Takafira Mduluza says ethics are only part of what makes biomedical research work in poor countries — insight and compensation are as vital.

Biomedical research must adhere to ethical norms, but in poorer countries there are considerations above and beyond them. In particular, attention must be given to understanding community hierarchies and the need for adequate compensation, financial or otherwise, as well as the role of researchers in improving local health education.

Involving the right people

When designing a clinical study in the developing world, ethical approval must be obtained from governing research ethics committees. But many researchers overlook how important it is to engage local communities themselves in the approval process.

Communities must be able to determine what they want to get out of participating in a study, if only to safeguard future participation. Local institutional review boards protecting resource-poor participants should involve local leaders in determining from the outset the rewards due to the whole community within the study budget. This will improve local people's confidence in the study.

Understanding community hierarchies is also essential when making contact with that community. Resource-poor communities are often communally 'owned', with certain sectors empowered to make decisions for the whole village. Yet sometimes researchers' efforts concentrate solely on obtaining an individual's consent. Local leaders can stop a community from participating in a study, regardless of any approval granted from external committees — and even if some individuals have already agreed to take part.

The most effective way to involve the community is to inform its 'gatekeepers' of the gains expected from the study, and give them some responsibilities in deciding appropriate compensation.

A fair level of compensation

Indeed, the lack of such compensation or incentives for participants is perhaps the biggest problem facing clinical trials in resource-poor settings. Denying study participants their dues may make working with them on future studies particularly difficult.

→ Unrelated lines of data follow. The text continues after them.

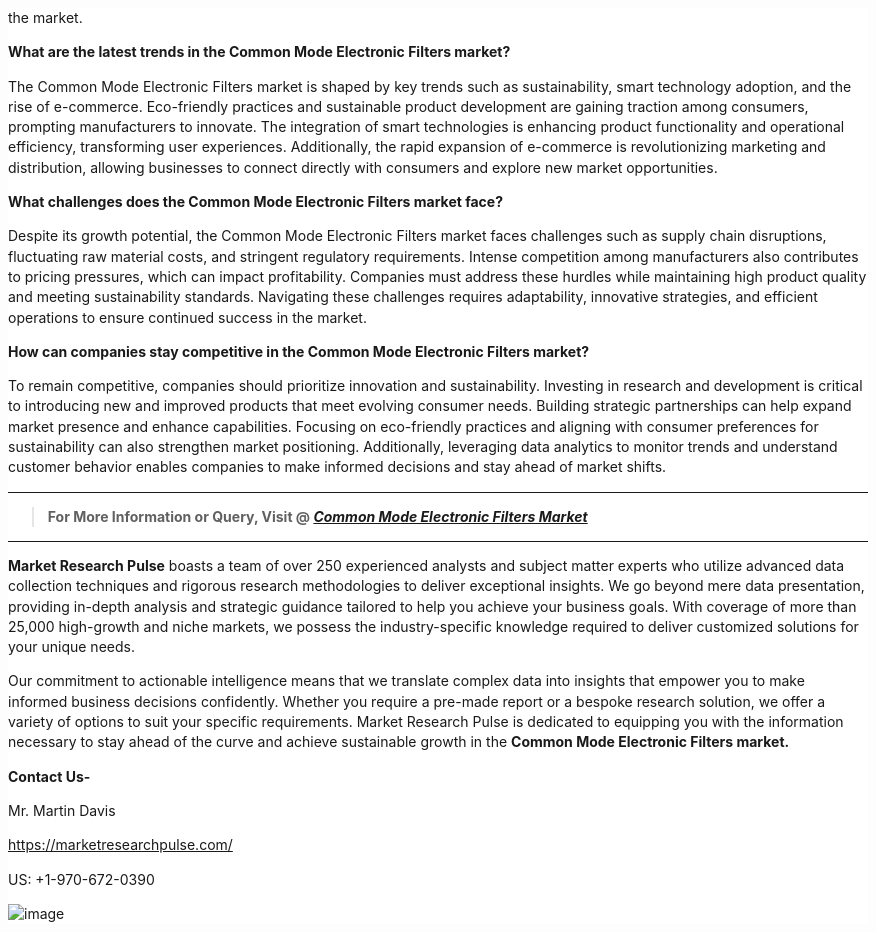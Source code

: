 the market.</p><p><strong>What are the latest trends in the Common Mode Electronic Filters market?</strong></p><p>The Common Mode Electronic Filters market is shaped by key trends such as sustainability, smart technology adoption, and the rise of e-commerce. Eco-friendly practices and sustainable product development are gaining traction among consumers, prompting manufacturers to innovate. The integration of smart technologies is enhancing product functionality and operational efficiency, transforming user experiences. Additionally, the rapid expansion of e-commerce is revolutionizing marketing and distribution, allowing businesses to connect directly with consumers and explore new market opportunities.</p><p><strong>What challenges does the Common Mode Electronic Filters market face?</strong></p><p>Despite its growth potential, the Common Mode Electronic Filters market faces challenges such as supply chain disruptions, fluctuating raw material costs, and stringent regulatory requirements. Intense competition among manufacturers also contributes to pricing pressures, which can impact profitability. Companies must address these hurdles while maintaining high product quality and meeting sustainability standards. Navigating these challenges requires adaptability, innovative strategies, and efficient operations to ensure continued success in the market.</p><p><strong>How can companies stay competitive in the Common Mode Electronic Filters market?</strong></p><p>To remain competitive, companies should prioritize innovation and sustainability. Investing in research and development is critical to introducing new and improved products that meet evolving consumer needs. Building strategic partnerships can help expand market presence and enhance capabilities. Focusing on eco-friendly practices and aligning with consumer preferences for sustainability can also strengthen market positioning. Additionally, leveraging data analytics to monitor trends and understand customer behavior enables companies to make informed decisions and stay ahead of market shifts.</p><hr /><blockquote><p><strong>For More Information or Query, Visit @&nbsp;<em><a href="https://marketresearchpulse.com/report/120018/common-mode-electronic-filters-market?utm_source=Linkedin&utm_medium=028">Common Mode Electronic Filters Market</a></em></strong></p></blockquote><hr /><p><strong>Market Research Pulse</strong> boasts a team of over 250 experienced analysts and subject matter experts who utilize advanced data collection techniques and rigorous research methodologies to deliver exceptional insights. We go beyond mere data presentation, providing in-depth analysis and strategic guidance tailored to help you achieve your business goals. With coverage of more than 25,000 high-growth and niche markets, we possess the industry-specific knowledge required to deliver customized solutions for your unique needs.</p><p>Our commitment to actionable intelligence means that we translate complex data into insights that empower you to make informed business decisions confidently. Whether you require a pre-made report or a bespoke research solution, we offer a variety of options to suit your specific requirements. Market Research Pulse is dedicated to equipping you with the information necessary to stay ahead of the curve and achieve sustainable growth in the <strong>Common Mode Electronic Filters market.</strong></p><p><strong>Contact Us-</strong></p><p>Mr. Martin Davis</p><p>https://marketresearchpulse.com/</p><p>US: +1-970-672-0390</p>
![image](https://github.com/user-attachments/assets/b91f9238-7b16-4229-bfb4-452f2b6be64d)
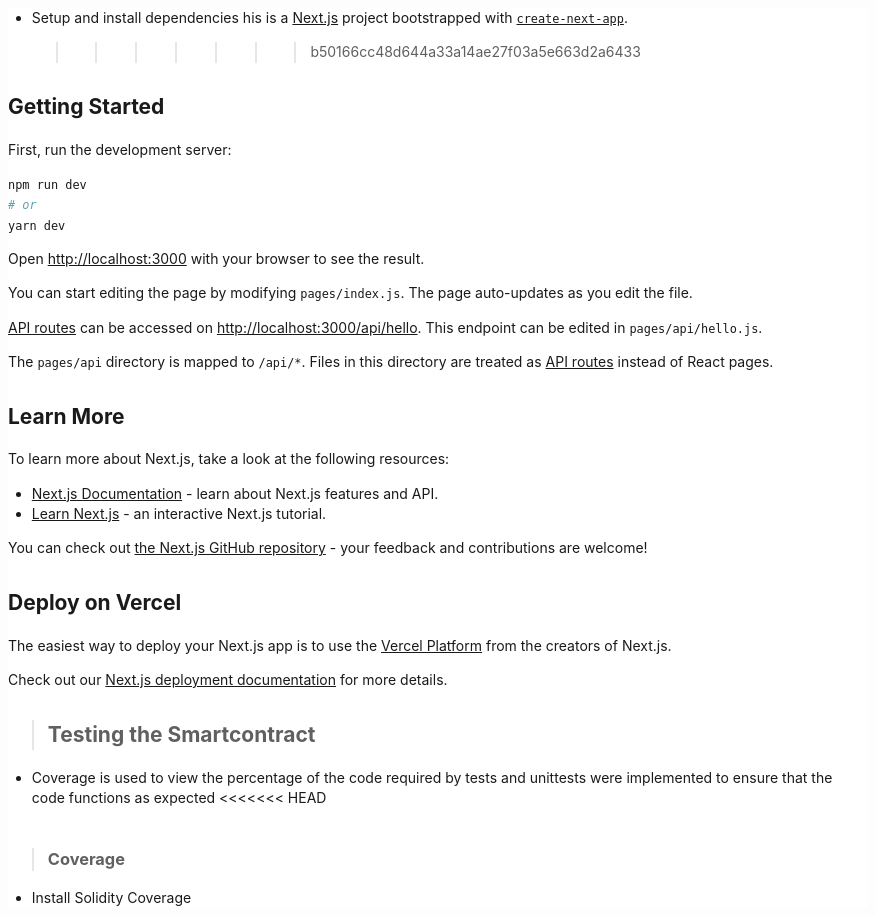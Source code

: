 - Setup and install dependencies
  his is a [Next.js](https://nextjs.org/) project bootstrapped with [`create-next-app`](https://github.com/vercel/next.js/tree/canary/packages/create-next-app).
  > > > > > > > b50166cc48d644a33a14ae27f03a5e663d2a6433

## Getting Started

First, run the development server:

```bash
npm run dev
# or
yarn dev
```

Open [http://localhost:3000](http://localhost:3000) with your browser to see the result.

You can start editing the page by modifying `pages/index.js`. The page auto-updates as you edit the file.

[API routes](https://nextjs.org/docs/api-routes/introduction) can be accessed on [http://localhost:3000/api/hello](http://localhost:3000/api/hello). This endpoint can be edited in `pages/api/hello.js`.

The `pages/api` directory is mapped to `/api/*`. Files in this directory are treated as [API routes](https://nextjs.org/docs/api-routes/introduction) instead of React pages.

## Learn More

To learn more about Next.js, take a look at the following resources:

- [Next.js Documentation](https://nextjs.org/docs) - learn about Next.js features and API.
- [Learn Next.js](https://nextjs.org/learn) - an interactive Next.js tutorial.

You can check out [the Next.js GitHub repository](https://github.com/vercel/next.js/) - your feedback and contributions are welcome!

## Deploy on Vercel

The easiest way to deploy your Next.js app is to use the [Vercel Platform](https://vercel.com/new?utm_medium=default-template&filter=next.js&utm_source=create-next-app&utm_campaign=create-next-app-readme) from the creators of Next.js.

Check out our [Next.js deployment documentation](https://nextjs.org/docs/deployment) for more details.

> ## Testing the Smartcontract

- Coverage is used to view the percentage of the code required by tests and unittests were implemented to ensure that the code functions as expected
  <<<<<<< HEAD

#

> ### Coverage

- Install Solidity Coverage
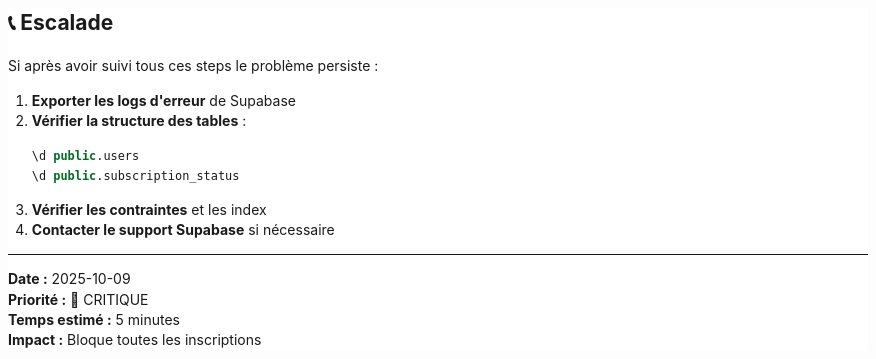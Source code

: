 ## 📞 Escalade

Si après avoir suivi tous ces steps le problème persiste :

1. **Exporter les logs d'erreur** de Supabase
2. **Vérifier la structure des tables** :
   ```sql
   \d public.users
   \d public.subscription_status
   ```
3. **Vérifier les contraintes** et les index
4. **Contacter le support Supabase** si nécessaire

---

**Date :** 2025-10-09  
**Priorité :** 🔴 CRITIQUE  
**Temps estimé :** 5 minutes  
**Impact :** Bloque toutes les inscriptions

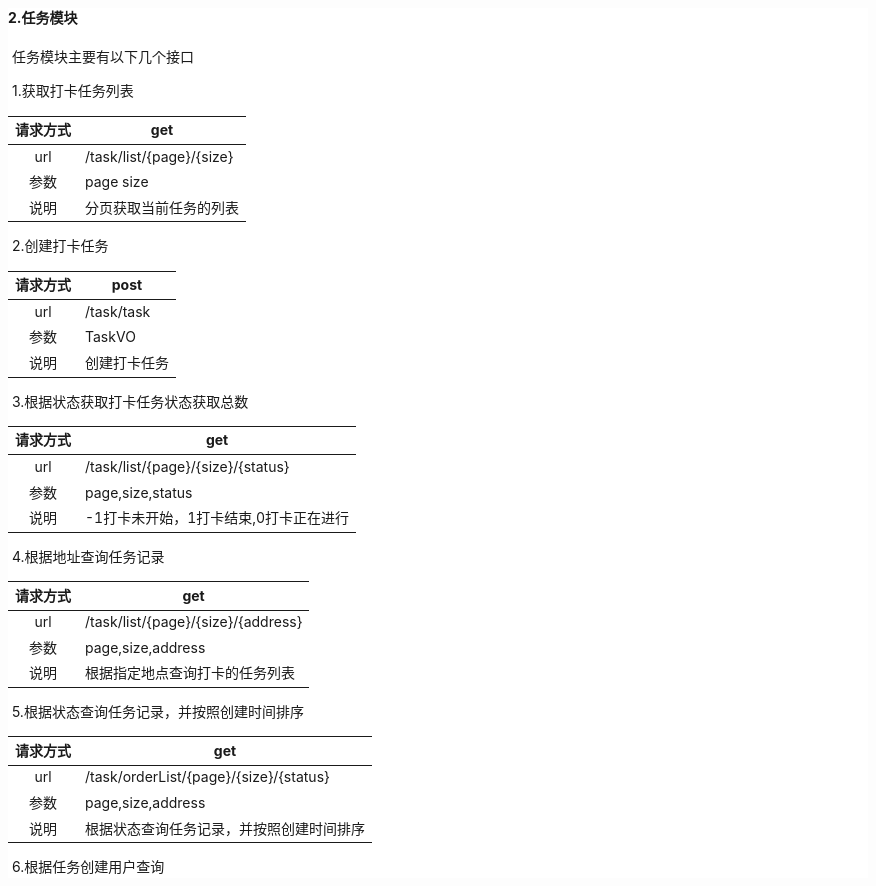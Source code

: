 #### 2.任务模块

​	任务模块主要有以下几个接口	

​		1.获取打卡任务列表

| 请求方式 | get                      |
| :------: | ------------------------ |
|   url    | /task/list/{page}/{size} |
|   参数   | page  size               |
|   说明   | 分页获取当前任务的列表   |

​		2.创建打卡任务

| 请求方式 | post         |
| :------: | ------------ |
|   url    | /task/task   |
|   参数   | TaskVO       |
|   说明   | 创建打卡任务 |

​		3.根据状态获取打卡任务状态获取总数

| 请求方式 | get                                   |
| :------: | ------------------------------------- |
|   url    | /task/list/{page}/{size}/{status}     |
|   参数   | page,size,status                      |
|   说明   | -1打卡未开始，1打卡结束,0打卡正在进行 |

​	4.根据地址查询任务记录	

| 请求方式 | get                                |
| :------: | ---------------------------------- |
|   url    | /task/list/{page}/{size}/{address} |
|   参数   | page,size,address                  |
|   说明   | 根据指定地点查询打卡的任务列表     |

​	5.根据状态查询任务记录，并按照创建时间排序	

| 请求方式 | get                                      |
| :------: | ---------------------------------------- |
|   url    | /task/orderList/{page}/{size}/{status}   |
|   参数   | page,size,address                        |
|   说明   | 根据状态查询任务记录，并按照创建时间排序 |

​		6.根据任务创建用户查询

Safeguarding the ethical norms of a study population is the responsibility of regional research ethics committees or institutional review boards. Ethical approval through these bodies usually focuses on getting individuals to give informed consent to participate in the study. But ethics committees and boards should also be responsible for ensuring appropriate compensation to individuals and communities alike.

Most biomedical studies involving biological or pharmacological trials consider the potential contribution to science as the major incentive. But in resource-poor settings like Africa, compensation could more realistically be made as financial donations to local institutes or organisations, or take the form of cash, goods, food or housing benefits for individual participants.

Payment can also be made to the community as a whole. For example, communities that agree to participate in malaria control and vaccine trials in Tanzania and Mozambique are issued with free bednets.

A lack of clear guidelines makes it difficult for review boards to clearly determine at the outset of a study what the appropriate level of compensation should be. A payment of sorts is clearly necessary. But standards are needed to make sure that any payment made is not coercive and does not present undue influence.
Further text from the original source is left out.